It’s a warm Sunday afternoon in Phoenix, and I’m making my first pot of beans in over a year. It’s been that long not because I don’t love beans, because that’s absolutely not true being brought up on Mexican food that will fill your soul.
It’s been that long because I adore the recipe, and the specific way that these beans taste, and this brings everything back. This is my grandmother’s recipe. It’s short, and simple, but it’s generous. And every step of it requires my attention and care.
And this afternoon, as I was separating the beans and checking its water, I was reminded of this saying – hold it loosely. And until today, I always thought that it meant to not get too close. To back off when you see change, or when it hurts, or when you feel scared. To just let go. And for me, it meant to go on without it.
Because it is too much.
That maybe the way that I connect to these things, and these people, is too much.
That there is something wrong with the way I love.
That the hurt means I’ve messed up.
But as I tasted this pot of beans, it didn’t hurt. I smiled, and maybe my tears welled up for a few moments, but it felt good. To sit in the place where I know there’s hurt, because there’s also abundance there. And I could sit there as long as I wanted.
As I brought the spoon to my lips, again and again, the food told a story to my body. One that it knew it wanted, and one that it missed very much. And I felt freed.

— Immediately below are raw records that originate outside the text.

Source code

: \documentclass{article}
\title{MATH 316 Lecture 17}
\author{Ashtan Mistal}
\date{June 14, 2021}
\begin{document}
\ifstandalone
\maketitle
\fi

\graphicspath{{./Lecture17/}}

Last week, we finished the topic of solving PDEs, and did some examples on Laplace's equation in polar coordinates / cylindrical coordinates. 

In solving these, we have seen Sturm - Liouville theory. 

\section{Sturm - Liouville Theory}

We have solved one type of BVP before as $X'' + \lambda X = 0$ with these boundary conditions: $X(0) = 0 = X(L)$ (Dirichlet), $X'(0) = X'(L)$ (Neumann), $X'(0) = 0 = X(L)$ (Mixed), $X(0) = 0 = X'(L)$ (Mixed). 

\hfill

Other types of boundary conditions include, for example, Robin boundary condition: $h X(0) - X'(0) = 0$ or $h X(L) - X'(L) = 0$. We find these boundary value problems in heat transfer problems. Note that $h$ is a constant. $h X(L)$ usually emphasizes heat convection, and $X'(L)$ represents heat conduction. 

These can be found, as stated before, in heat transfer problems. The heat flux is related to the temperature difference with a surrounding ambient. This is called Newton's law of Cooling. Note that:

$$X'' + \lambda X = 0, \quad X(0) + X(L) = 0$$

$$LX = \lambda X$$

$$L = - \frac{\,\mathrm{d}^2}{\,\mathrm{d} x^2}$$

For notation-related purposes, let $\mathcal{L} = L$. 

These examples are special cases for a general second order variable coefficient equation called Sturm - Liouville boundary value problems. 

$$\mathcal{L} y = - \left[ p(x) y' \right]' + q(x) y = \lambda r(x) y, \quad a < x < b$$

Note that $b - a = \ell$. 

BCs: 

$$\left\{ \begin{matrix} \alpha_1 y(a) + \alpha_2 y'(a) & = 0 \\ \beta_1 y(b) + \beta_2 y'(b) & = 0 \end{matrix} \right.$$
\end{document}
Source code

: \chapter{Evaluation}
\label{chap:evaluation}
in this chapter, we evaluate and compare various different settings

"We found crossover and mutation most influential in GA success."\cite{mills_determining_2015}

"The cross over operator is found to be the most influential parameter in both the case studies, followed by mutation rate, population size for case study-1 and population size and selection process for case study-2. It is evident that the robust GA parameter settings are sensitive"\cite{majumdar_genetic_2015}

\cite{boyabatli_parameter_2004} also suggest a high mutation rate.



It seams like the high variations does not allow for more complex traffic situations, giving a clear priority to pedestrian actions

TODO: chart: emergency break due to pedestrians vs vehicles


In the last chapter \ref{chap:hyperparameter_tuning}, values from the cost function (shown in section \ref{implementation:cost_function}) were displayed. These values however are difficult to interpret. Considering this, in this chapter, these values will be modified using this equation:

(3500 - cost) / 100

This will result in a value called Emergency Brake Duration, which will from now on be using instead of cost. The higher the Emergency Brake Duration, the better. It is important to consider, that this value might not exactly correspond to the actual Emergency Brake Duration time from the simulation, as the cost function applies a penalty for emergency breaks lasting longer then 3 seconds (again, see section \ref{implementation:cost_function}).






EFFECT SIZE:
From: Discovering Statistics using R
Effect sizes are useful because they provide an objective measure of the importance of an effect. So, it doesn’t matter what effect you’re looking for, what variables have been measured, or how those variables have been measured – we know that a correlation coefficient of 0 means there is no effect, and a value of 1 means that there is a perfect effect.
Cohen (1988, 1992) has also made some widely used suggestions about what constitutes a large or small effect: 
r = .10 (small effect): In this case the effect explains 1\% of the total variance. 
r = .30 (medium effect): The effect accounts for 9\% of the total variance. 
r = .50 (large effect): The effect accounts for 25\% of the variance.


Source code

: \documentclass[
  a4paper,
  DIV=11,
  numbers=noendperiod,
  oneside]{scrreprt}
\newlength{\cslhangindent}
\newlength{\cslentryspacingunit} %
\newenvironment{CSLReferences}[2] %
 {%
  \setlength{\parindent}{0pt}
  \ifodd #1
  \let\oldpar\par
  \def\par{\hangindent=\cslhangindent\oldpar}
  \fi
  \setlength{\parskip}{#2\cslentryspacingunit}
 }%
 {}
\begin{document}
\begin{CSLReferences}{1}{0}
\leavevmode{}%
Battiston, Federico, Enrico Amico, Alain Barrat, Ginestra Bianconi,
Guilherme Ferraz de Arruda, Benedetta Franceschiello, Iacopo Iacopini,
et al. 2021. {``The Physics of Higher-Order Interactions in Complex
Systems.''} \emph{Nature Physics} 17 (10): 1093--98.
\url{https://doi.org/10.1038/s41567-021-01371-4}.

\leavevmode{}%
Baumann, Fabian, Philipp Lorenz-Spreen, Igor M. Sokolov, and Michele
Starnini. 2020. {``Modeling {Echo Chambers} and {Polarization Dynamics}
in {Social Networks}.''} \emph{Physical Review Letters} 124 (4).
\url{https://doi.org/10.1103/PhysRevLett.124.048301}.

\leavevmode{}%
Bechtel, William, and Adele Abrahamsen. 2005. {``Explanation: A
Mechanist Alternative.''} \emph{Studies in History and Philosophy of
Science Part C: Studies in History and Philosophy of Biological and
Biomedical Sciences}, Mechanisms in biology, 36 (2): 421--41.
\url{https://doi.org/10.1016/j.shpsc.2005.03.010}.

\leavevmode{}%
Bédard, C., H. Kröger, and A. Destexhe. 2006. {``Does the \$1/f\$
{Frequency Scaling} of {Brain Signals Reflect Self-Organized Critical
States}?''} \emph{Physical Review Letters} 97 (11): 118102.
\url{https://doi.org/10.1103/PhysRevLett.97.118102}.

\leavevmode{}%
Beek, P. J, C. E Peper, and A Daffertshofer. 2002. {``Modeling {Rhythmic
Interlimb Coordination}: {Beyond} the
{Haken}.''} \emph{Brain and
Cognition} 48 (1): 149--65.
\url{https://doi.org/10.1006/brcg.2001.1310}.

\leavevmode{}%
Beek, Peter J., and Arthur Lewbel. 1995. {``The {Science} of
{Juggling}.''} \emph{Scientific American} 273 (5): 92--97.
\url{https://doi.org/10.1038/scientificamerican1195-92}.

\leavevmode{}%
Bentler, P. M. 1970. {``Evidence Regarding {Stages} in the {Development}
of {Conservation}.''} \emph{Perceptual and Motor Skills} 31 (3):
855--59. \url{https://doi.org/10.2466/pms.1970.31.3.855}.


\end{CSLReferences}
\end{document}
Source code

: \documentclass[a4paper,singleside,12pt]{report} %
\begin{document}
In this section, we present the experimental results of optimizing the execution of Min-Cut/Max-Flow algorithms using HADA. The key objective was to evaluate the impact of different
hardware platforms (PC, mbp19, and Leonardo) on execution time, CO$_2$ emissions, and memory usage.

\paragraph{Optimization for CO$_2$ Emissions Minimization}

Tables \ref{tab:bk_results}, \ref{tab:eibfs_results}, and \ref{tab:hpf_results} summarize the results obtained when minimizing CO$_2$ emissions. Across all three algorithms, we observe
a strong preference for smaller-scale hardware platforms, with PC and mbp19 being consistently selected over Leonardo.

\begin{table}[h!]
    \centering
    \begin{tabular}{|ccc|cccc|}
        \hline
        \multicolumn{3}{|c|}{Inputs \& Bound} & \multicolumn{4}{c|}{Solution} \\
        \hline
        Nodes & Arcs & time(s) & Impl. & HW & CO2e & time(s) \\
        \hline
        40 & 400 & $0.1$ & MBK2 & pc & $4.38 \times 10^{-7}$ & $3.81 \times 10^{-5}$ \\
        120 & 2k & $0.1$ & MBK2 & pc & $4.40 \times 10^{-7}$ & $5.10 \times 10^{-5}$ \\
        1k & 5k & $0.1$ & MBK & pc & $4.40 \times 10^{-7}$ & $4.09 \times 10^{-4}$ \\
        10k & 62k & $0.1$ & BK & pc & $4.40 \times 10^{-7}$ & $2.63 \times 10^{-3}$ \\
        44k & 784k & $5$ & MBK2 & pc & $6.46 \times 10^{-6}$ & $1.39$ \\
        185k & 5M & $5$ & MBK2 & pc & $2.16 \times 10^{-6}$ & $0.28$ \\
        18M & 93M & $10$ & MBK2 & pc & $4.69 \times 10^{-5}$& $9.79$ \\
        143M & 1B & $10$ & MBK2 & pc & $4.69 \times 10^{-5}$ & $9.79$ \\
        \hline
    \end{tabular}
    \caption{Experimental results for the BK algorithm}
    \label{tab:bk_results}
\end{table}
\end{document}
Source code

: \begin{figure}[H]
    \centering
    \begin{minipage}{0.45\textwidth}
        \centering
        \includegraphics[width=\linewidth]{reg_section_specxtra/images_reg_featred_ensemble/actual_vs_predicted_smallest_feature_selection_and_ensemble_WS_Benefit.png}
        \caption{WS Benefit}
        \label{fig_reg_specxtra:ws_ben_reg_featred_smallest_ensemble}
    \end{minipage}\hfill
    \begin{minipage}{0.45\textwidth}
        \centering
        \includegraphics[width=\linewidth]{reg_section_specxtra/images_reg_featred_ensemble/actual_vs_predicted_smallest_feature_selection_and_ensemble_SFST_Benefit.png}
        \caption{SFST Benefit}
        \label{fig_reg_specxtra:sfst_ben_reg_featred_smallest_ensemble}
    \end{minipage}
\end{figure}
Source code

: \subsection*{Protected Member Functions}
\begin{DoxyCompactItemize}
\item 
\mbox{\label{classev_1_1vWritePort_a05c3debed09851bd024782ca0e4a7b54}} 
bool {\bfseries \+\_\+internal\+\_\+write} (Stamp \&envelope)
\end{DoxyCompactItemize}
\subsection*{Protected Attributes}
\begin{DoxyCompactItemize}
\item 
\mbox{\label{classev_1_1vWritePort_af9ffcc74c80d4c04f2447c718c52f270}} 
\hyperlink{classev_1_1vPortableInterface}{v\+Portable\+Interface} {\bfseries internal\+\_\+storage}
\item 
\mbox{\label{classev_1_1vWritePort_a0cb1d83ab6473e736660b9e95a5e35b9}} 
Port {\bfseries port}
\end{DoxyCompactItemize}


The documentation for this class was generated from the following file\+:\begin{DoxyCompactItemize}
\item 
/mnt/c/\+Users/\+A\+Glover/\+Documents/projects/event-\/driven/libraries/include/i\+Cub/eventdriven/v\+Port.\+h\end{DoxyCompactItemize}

And it was like nothing had changed, while also feeling that everything could change, and there would always be this.
If I am to go back the place that I’ve spent so much time avoiding, because I thought it would hurt too much, or it wouldn’t be the same, I also find that hold it loosely means to keeping holding it.
In a way that will allow change.
Hold it, loosely.
Dance with it.
Let it be brilliant, and it always will be.